▸ **SOURCE DATA**
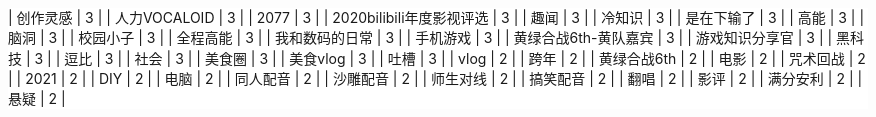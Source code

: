 | 创作灵感 | 3 |
| 人力VOCALOID | 3 |
| 2077 | 3 |
| 2020bilibili年度影视评选 | 3 |
| 趣闻 | 3 |
| 冷知识 | 3 |
| 是在下输了 | 3 |
| 高能 | 3 |
| 脑洞 | 3 |
| 校园小子 | 3 |
| 全程高能 | 3 |
| 我和数码的日常 | 3 |
| 手机游戏 | 3 |
| 黄绿合战6th-黄队嘉宾 | 3 |
| 游戏知识分享官 | 3 |
| 黑科技 | 3 |
| 逗比 | 3 |
| 社会 | 3 |
| 美食圈 | 3 |
| 美食vlog | 3 |
| 吐槽 | 3 |
| vlog | 2 |
| 跨年 | 2 |
| 黄绿合战6th | 2 |
| 电影 | 2 |
| 咒术回战 | 2 |
| 2021 | 2 |
| DIY | 2 |
| 电脑 | 2 |
| 同人配音 | 2 |
| 沙雕配音 | 2 |
| 师生对线 | 2 |
| 搞笑配音 | 2 |
| 翻唱 | 2 |
| 影评 | 2 |
| 满分安利 | 2 |
| 悬疑 | 2 |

▸ **EXERCISE AIM**
Beginning with the line that holds "是在下输了 | 3 |" and ending with the last line of the data, copy each line exactly and add nothing.

▸ **OUTPUT FOR THIS TASK**
| 是在下输了 | 3 |
| 高能 | 3 |
| 脑洞 | 3 |
| 校园小子 | 3 |
| 全程高能 | 3 |
| 我和数码的日常 | 3 |
| 手机游戏 | 3 |
| 黄绿合战6th-黄队嘉宾 | 3 |
| 游戏知识分享官 | 3 |
| 黑科技 | 3 |
| 逗比 | 3 |
| 社会 | 3 |
| 美食圈 | 3 |
| 美食vlog | 3 |
| 吐槽 | 3 |
| vlog | 2 |
| 跨年 | 2 |
| 黄绿合战6th | 2 |
| 电影 | 2 |
| 咒术回战 | 2 |
| 2021 | 2 |
| DIY | 2 |
| 电脑 | 2 |
| 同人配音 | 2 |
| 沙雕配音 | 2 |
| 师生对线 | 2 |
| 搞笑配音 | 2 |
| 翻唱 | 2 |
| 影评 | 2 |
| 满分安利 | 2 |
| 悬疑 | 2 |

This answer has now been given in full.